Benjamín Martín Sánchez
En Nebraska, América del Norte, ocurrió lo siguiente:
Un joven indujo a su madre a que le cediera el patrimonio antes de tiempo; luego, despiadado, la arrojó de casa. La pobre mujer acudió a un abogado, el cual patrocinó su causa.
Entonces aquel bribón de hijo quiso vengarse hasta del abogado. Y una noche, mientras éste se hallaba fuera, penetró en su habitación con una cesta que contenía una serpiente venenosa. Introducida en el despacho la cesta, la descubrió y la sacudió para hacer salir de ella a la serpiente; y apenas la vio caer al suelo quiso cerrar de prisa la puerta, mas la serpiente, en un abrir y cerrar de ojos, se le echó encima y lo mordió en un brazo y le ciñó fuertemente el cuello. El desgraciado bajaba las escaleras dando aullidos, y al llegar a la calle cayó al suelo y murió.

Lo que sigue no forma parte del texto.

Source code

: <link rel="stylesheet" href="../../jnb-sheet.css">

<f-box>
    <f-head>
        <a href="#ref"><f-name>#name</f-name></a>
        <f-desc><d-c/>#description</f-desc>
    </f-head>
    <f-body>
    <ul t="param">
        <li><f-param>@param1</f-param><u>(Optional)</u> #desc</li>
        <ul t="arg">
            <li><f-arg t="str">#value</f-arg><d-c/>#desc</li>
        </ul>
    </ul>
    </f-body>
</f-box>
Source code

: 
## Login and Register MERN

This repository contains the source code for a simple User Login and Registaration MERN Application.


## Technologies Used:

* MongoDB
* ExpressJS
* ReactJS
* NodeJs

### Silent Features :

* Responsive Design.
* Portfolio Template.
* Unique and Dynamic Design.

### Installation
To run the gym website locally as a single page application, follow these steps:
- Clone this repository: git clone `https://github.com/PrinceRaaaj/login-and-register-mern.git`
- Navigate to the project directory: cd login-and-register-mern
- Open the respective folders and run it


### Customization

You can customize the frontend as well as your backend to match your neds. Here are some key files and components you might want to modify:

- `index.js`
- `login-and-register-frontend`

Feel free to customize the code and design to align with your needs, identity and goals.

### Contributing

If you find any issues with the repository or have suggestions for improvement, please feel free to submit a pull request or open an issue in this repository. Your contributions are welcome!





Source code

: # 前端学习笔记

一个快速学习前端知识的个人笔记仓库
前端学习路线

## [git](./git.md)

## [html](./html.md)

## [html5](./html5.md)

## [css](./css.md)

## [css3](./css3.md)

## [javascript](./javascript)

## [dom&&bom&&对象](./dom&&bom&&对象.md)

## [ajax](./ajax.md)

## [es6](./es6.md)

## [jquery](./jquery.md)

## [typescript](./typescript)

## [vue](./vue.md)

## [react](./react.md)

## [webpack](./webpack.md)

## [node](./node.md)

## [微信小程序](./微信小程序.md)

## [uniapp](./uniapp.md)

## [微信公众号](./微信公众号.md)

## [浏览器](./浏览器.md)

Poco después volvió a casa el abogado, el cual, al ver en el despacho la cesta vacía, comprendió lo ocurrido y dio gracias a Dios por haber escapado de aquella venganza salvaje.
¡He aquí cómo castiga Dios a los malos hijos! Aquí viene bien aquel proverbio:
«El que ama la trampa, es el primero en caer en ella.»
Mauricio Rufino, Vademécum de ejemplos predicables, Editorial Herder, Barcelona 1962, N° 1415.